What the task asks
How many lines in the data that follows contain the word "concepts"? Only that number is needed.

= = = = = = =

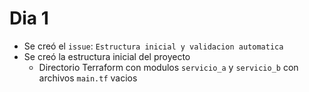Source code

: # Dia 1

- Se creó el `issue`: `Estructura inicial y validacion automatica`
- Se creó la estructura inicial del proyecto
  - Directorio Terraform con modulos `servicio_a` y `servicio_b` con archivos `main.tf` vacios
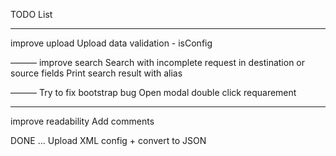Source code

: 
TODO List
___
improve upload
Upload data validation - isConfig

———
improve search 
Search with incomplete request in destination or source fields
Print search result with alias

———
Try to fix bootstrap bug 
Open modal double click requarement

___
improve readability
Add comments


DONE
...
Upload XML config + convert to JSON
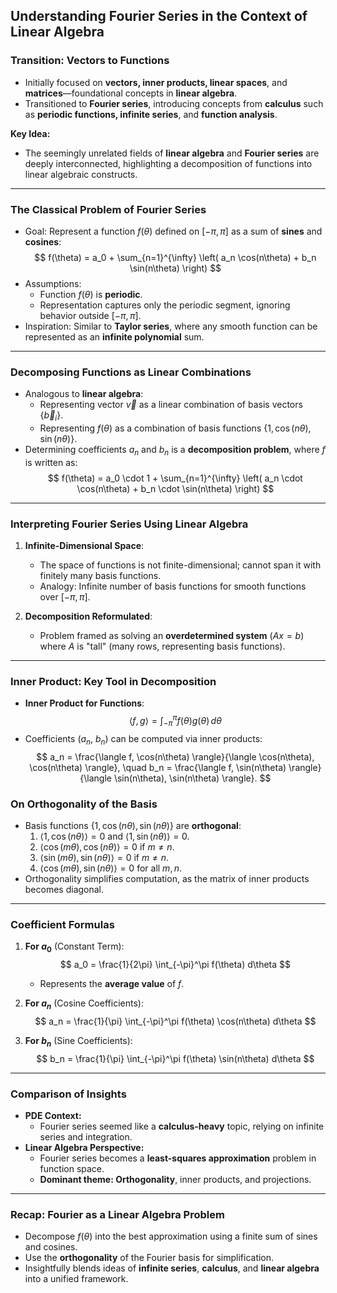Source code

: ## Understanding Fourier Series in the Context of Linear Algebra

### Transition: Vectors to Functions
- Initially focused on **vectors, inner products, linear spaces**, and **matrices**—foundational concepts in **linear algebra**.
- Transitioned to **Fourier series**, introducing concepts from **calculus** such as **periodic functions, infinite series**, and **function analysis**.

**Key Idea:**
- The seemingly unrelated fields of **linear algebra** and **Fourier series** are deeply interconnected, highlighting a decomposition of functions into linear algebraic constructs.

---

### The Classical Problem of Fourier Series
- Goal: Represent a function $f(\theta)$ defined on $[-\pi, \pi]$ as a sum of **sines** and **cosines**:
  $$
  f(\theta) = a_0 + \sum_{n=1}^{\infty} \left( a_n \cos(n\theta) + b_n \sin(n\theta) \right)
  $$
- Assumptions: 
  - Function $f(\theta)$ is **periodic**.
  - Representation captures only the periodic segment, ignoring behavior outside $[-\pi, \pi]$.
- Inspiration: Similar to **Taylor series**, where any smooth function can be represented as an **infinite polynomial** sum.

---

### Decomposing Functions as Linear Combinations
- Analogous to **linear algebra**:
  - Representing vector $\vec{v}$ as a linear combination of basis vectors $\{\vec{b}_i\}$.
  - Representing $f(\theta)$ as a combination of basis functions $\{1, \cos(n\theta), \sin(n\theta)\}$.
- Determining coefficients $a_n$ and $b_n$ is a **decomposition problem**, where $f$ is written as:
  $$
  f(\theta) = a_0 \cdot 1 + \sum_{n=1}^{\infty} \left( a_n \cdot \cos(n\theta) + b_n \cdot \sin(n\theta) \right)
  $$

---

### Interpreting Fourier Series Using Linear Algebra
1. **Infinite-Dimensional Space**:
   - The space of functions is not finite-dimensional; cannot span it with finitely many basis functions.
   - Analogy: Infinite number of basis functions for smooth functions over $[-\pi, \pi]$.
   
2. **Decomposition Reformulated**:
   - Problem framed as solving an **overdetermined system** ($Ax = b$) where $A$ is "tall" (many rows, representing basis functions).

---

### Inner Product: Key Tool in Decomposition
- **Inner Product for Functions**:
  $$
  \langle f, g \rangle = \int_{-\pi}^\pi f(\theta) g(\theta) \, d\theta
  $$
- Coefficients ($a_n$, $b_n$) can be computed via inner products:
  $$
  a_n = \frac{\langle f, \cos(n\theta) \rangle}{\langle \cos(n\theta), \cos(n\theta) \rangle}, \quad 
  b_n = \frac{\langle f, \sin(n\theta) \rangle}{\langle \sin(n\theta), \sin(n\theta) \rangle}.
  $$

### On Orthogonality of the Basis
- Basis functions $\{1, \cos(n\theta), \sin(n\theta)\}$ are **orthogonal**:
  1. $\langle 1, \cos(n\theta) \rangle = 0$ and $\langle 1, \sin(n\theta) \rangle = 0$.
  2. $\langle \cos(m\theta), \cos(n\theta) \rangle = 0$ if $m \neq n$.
  3. $\langle \sin(m\theta), \sin(n\theta) \rangle = 0$ if $m \neq n$.
  4. $\langle \cos(m\theta), \sin(n\theta) \rangle = 0$ for all $m, n$.
- Orthogonality simplifies computation, as the matrix of inner products becomes diagonal.

---

### Coefficient Formulas
1. **For $a_0$** (Constant Term):
   $$
   a_0 = \frac{1}{2\pi} \int_{-\pi}^\pi f(\theta) d\theta
   $$
   - Represents the **average value** of $f$.

2. **For $a_n$** (Cosine Coefficients):
   $$
   a_n = \frac{1}{\pi} \int_{-\pi}^\pi f(\theta) \cos(n\theta) d\theta
   $$

3. **For $b_n$** (Sine Coefficients):
   $$
   b_n = \frac{1}{\pi} \int_{-\pi}^\pi f(\theta) \sin(n\theta) d\theta
   $$

---

### Comparison of Insights
- **PDE Context:**
  - Fourier series seemed like a **calculus-heavy** topic, relying on infinite series and integration.
- **Linear Algebra Perspective:**
  - Fourier series becomes a **least-squares approximation** problem in function space.
  - **Dominant theme: Orthogonality**, inner products, and projections.

---

### Recap: Fourier as a Linear Algebra Problem
- Decompose $f(\theta)$ into the best approximation using a finite sum of sines and cosines.
- Use the **orthogonality** of the Fourier basis for simplification.
- Insightfully blends ideas of **infinite series**, **calculus**, and **linear algebra** into a unified framework.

= = = = = = =

Exercise result
2